三条市が開設するリアル開発ラボ1期生のOB5社が、バイク用カーゴトレーラー「Piccolo(ピッコロ)」を開発した。来春の発売に向けてPR、先行受注しようと12日、東京都昭島市のアウトドア体感施設「モリパーク アウトドアヴィレッジ」で開かれるバイクのイベント「バイクブロスまつり2017」に出展する。
カーゴトレーラーの本体はFRP製で長さ80センチ、幅50センチ、高さ40センチ、容量は役150リットル。昔から人気のおしゃれなイタリア製スクーター「ベスパ」での牽引を想定してデザインし、2輪のタイヤもベスパ用を流用した。原付きバイク限定でナンバーや車検がいらない。農作業機具や農作物、釣り道具の運搬、犬を乗せるなどさまざまに活用シーンが考えられる。

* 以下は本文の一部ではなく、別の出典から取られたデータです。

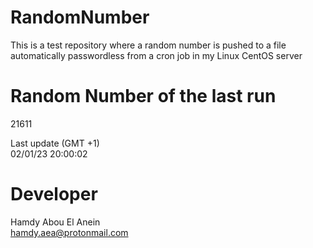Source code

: # RandomNumber    
This is a test repository where a random number is pushed to a file automatically passwordless from a cron job in my Linux CentOS server    
# Random Number of the last run   
21611
      
Last update (GMT +1)    
02/01/23 20:00:02
# Developer    
Hamdy Abou El Anein   
hamdy.aea@protonmail.com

バイクとの接続金具は、これまで2軸方向に可動するものはあったが、新たに3軸方向に可動する、新奇性の高いよりフレキシブルな接続金具を開発した。ふたはないが、ネットを取り付けられるようなオプションも検討している。販売価格は25万円を予定している。
三条市では市内企業が連携して価格決定力の確保につながる新製品の開発促進を図ろうと、2015年度からシステム・インテグレーション株式会社代表取締役の多喜義彦さんを講師に年度ごとにリアル開発ラボを開設。市内企業が参加し、グループワークで完成品を目指して新製品の開発に取り組む。
カーゴトレイラーの開発に取り組んだ5社は、その初年度の第1期生として知り合った。1年間の受講後もせっかくのつながりをこのまま終わらせるのはもったいないと、月に1、2回は楽しい仲間として集まろうと意気投合。気軽に話せる間柄になり、「ここまできたなら仕事にもつながればなおいい」と、最初はカーゴトレーラーの接続金具だけを一緒に作ろうと始めたが、だんだん話は膨らんでカーゴトレーラー全体を作ることにした。
外山製作所は専用の作業場まで作る力の入れよう。開発にかかった費用は200万円で、その50%を三条市の補助金を受けた。20台の販売が損益分岐点。「バイクブロスまつり」はことしで6年目になるバイクメーカーの試乗や展示、パーツメーカーの展示販売などが行われるイベントで、「今回の出展で20台の予約を受けたい」とやる気満々。すでに自転車用のカーゴトレーラーの開発にも取りかかっており、5社の挑戦はまだ始まったばかりだ。